START Records supplied

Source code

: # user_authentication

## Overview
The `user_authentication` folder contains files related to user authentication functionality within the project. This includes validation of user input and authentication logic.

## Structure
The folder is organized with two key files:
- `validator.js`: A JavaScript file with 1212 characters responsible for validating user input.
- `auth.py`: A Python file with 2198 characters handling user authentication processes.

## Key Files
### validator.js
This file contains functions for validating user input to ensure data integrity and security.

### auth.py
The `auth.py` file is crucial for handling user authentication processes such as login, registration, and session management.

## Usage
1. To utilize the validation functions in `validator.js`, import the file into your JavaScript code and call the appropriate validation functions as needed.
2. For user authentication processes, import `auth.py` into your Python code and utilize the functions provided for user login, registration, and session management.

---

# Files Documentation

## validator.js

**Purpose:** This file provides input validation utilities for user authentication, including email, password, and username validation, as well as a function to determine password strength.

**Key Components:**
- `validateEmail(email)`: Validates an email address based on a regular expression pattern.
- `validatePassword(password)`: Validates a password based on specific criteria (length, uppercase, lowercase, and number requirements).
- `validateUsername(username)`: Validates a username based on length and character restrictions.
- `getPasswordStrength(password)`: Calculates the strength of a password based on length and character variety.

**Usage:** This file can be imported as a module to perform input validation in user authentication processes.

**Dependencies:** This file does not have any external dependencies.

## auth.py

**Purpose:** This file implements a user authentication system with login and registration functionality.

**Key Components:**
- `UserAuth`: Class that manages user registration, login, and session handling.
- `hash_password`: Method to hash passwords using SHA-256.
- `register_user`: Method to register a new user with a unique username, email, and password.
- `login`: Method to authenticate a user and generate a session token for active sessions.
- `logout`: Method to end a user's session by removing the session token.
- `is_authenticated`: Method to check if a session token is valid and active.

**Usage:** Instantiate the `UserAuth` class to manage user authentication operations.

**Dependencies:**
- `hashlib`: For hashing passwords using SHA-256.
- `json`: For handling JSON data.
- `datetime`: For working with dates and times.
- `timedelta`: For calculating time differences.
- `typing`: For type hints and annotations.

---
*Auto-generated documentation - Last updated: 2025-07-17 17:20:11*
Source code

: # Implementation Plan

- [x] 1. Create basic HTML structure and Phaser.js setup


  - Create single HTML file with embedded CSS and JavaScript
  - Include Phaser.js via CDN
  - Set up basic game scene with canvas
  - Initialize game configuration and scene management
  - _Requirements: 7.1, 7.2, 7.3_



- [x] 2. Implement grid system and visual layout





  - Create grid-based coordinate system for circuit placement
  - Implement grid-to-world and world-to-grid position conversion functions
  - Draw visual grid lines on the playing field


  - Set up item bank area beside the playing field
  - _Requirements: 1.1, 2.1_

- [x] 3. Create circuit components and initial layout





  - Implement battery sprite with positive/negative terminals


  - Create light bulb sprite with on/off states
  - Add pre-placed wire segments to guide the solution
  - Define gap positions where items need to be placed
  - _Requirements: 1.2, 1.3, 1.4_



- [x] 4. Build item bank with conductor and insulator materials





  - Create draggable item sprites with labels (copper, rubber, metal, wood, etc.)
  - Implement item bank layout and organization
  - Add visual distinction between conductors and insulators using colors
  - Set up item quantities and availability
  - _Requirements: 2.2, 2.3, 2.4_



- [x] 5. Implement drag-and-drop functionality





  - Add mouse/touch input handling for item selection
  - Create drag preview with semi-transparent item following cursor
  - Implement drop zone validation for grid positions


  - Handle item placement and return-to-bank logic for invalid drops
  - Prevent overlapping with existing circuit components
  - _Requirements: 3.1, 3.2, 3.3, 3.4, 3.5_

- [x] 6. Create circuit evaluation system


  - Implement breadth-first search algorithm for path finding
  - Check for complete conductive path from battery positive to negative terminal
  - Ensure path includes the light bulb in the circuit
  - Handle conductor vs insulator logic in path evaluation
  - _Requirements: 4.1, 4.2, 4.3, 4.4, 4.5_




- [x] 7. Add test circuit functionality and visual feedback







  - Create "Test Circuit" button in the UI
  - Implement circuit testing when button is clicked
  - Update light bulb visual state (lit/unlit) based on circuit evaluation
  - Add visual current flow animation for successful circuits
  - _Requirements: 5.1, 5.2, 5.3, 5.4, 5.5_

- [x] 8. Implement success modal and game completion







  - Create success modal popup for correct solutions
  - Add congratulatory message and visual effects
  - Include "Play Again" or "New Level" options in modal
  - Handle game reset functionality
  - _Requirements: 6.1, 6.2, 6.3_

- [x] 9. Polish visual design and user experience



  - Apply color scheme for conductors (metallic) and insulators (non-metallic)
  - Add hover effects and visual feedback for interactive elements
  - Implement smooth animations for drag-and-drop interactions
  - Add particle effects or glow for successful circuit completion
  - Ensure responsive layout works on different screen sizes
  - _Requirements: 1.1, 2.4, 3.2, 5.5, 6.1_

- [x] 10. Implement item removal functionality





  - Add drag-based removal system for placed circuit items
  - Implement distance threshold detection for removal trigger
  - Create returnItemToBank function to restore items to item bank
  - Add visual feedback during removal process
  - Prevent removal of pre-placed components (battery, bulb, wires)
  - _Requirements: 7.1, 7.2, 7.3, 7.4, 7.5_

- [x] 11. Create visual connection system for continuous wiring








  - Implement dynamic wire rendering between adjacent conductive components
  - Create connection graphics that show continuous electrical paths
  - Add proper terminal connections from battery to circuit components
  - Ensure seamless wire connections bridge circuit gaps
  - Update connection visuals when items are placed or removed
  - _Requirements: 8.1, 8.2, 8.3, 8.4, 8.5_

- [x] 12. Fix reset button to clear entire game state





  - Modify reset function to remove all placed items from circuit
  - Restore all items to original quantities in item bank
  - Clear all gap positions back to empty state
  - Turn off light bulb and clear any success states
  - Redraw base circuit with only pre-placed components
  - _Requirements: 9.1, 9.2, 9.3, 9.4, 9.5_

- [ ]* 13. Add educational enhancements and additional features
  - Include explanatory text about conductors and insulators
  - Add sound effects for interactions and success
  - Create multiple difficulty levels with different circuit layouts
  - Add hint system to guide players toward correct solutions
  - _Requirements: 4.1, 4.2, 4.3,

END Records supplied

Please return exactly the lines from the first line of the material through the one with "validating user input.", and no lines after it.

### [Response area]
Source code

: # user_authentication

## Overview
The `user_authentication` folder contains files related to user authentication functionality within the project. This includes validation of user input and authentication logic.

## Structure
The folder is organized with two key files:
- `validator.js`: A JavaScript file with 1212 characters responsible for validating user input.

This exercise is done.